* _DIRECTIONS FOR THIS TASK_
Show every line in the records below that contains the word "through".

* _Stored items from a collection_
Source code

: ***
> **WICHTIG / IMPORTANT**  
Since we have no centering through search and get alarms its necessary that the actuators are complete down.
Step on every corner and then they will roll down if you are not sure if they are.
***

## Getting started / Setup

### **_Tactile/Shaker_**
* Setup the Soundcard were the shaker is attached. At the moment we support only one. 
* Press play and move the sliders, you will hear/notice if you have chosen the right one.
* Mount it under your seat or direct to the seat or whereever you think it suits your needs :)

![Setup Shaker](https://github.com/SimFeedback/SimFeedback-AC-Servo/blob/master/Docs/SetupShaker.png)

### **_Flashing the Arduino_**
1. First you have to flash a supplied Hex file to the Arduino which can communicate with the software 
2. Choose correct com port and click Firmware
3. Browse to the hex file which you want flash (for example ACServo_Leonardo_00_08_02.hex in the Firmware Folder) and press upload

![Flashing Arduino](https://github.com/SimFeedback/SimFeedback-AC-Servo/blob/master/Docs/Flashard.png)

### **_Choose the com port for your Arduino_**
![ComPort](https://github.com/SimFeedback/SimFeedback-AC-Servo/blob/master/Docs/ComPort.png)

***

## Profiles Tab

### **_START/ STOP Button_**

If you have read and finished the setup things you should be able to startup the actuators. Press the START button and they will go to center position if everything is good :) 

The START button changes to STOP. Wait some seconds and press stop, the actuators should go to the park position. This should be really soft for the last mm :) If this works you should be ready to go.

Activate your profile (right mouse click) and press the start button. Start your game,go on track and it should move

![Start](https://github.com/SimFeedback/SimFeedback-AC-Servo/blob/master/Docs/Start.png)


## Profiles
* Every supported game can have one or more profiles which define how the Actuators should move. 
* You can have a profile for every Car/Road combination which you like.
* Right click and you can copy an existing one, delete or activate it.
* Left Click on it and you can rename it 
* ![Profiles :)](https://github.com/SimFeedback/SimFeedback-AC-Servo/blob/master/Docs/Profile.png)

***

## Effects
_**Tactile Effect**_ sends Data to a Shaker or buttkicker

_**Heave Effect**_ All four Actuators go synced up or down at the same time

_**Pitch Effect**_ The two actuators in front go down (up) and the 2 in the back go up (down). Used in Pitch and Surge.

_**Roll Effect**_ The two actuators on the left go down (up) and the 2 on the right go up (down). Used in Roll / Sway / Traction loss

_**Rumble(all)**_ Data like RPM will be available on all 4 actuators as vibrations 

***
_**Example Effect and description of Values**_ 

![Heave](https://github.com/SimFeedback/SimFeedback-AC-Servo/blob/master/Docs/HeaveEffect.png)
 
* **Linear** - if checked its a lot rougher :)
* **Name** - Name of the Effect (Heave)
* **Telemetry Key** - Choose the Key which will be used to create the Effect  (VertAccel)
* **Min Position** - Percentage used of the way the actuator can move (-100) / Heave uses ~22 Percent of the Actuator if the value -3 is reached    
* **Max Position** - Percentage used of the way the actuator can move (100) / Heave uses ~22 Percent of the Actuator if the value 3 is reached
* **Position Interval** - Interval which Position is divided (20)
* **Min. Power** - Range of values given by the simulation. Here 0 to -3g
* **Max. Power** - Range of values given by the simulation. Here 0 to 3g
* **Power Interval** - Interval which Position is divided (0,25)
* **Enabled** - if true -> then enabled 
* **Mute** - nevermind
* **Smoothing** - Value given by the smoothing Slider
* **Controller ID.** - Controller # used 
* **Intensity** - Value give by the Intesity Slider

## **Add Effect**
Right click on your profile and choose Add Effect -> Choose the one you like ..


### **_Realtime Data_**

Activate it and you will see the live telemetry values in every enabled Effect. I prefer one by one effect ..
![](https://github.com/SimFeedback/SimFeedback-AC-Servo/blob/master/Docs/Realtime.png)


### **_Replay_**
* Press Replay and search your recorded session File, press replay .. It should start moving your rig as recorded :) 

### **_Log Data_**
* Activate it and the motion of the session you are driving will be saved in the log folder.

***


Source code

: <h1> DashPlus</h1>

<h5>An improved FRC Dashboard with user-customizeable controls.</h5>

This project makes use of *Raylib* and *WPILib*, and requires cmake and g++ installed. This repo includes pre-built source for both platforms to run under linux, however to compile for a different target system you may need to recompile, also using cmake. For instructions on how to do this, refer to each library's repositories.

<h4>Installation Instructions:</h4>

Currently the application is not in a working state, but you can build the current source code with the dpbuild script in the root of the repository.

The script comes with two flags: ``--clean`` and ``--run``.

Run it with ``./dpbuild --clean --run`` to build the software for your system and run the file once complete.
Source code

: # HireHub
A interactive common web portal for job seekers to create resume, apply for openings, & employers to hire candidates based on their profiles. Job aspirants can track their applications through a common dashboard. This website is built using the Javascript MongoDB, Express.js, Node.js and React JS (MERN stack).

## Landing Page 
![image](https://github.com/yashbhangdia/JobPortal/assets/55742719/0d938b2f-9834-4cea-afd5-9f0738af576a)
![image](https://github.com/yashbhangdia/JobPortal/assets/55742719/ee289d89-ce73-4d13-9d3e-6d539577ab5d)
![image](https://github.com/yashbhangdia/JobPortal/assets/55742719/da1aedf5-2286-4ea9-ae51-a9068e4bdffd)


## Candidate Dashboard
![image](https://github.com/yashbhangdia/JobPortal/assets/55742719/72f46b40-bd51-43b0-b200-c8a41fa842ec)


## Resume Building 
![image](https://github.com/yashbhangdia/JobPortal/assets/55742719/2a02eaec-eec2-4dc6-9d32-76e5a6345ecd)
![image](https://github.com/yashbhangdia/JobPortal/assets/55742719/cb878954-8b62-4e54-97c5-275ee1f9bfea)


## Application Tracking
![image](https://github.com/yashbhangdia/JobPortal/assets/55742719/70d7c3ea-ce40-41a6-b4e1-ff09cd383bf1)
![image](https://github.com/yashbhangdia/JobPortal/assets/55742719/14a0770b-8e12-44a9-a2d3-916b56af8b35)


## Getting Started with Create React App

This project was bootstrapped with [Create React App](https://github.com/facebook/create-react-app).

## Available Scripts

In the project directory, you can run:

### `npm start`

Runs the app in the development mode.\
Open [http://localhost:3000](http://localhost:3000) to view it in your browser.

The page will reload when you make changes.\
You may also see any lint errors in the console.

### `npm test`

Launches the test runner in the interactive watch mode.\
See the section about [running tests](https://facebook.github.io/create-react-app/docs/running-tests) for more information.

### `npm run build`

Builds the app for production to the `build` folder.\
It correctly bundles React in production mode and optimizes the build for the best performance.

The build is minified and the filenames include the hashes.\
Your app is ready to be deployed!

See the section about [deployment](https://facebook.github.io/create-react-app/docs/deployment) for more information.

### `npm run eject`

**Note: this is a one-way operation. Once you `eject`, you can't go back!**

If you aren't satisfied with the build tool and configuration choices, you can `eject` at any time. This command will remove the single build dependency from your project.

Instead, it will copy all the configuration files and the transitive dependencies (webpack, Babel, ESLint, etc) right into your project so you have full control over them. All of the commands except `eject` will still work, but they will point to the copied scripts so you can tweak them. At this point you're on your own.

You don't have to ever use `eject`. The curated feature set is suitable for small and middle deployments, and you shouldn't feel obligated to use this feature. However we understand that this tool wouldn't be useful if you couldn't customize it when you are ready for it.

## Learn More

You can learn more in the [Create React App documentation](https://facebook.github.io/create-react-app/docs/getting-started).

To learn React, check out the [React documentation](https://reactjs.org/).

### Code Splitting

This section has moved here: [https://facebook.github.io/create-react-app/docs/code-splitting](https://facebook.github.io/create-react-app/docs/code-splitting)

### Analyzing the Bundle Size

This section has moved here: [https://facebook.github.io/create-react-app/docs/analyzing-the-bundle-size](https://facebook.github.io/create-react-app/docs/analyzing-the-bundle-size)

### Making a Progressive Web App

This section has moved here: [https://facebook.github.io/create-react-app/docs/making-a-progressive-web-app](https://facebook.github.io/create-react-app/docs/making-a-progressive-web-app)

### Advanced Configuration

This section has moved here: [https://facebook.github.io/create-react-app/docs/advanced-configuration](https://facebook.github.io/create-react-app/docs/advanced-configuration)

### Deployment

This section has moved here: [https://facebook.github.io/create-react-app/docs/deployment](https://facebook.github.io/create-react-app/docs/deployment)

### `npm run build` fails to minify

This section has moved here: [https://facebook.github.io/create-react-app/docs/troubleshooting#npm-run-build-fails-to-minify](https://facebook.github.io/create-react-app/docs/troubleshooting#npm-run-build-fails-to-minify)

* _SOLUTION FOR THIS PROBLEM_
Since we have no centering through search and get alarms its necessary that the actuators are complete down.
A interactive common web portal for job seekers to create resume, apply for openings, & employers to hire candidates based on their profiles. Job aspirants can track their applications through a common dashboard. This website is built using the Javascript MongoDB, Express.js, Node.js and React JS (MERN stack).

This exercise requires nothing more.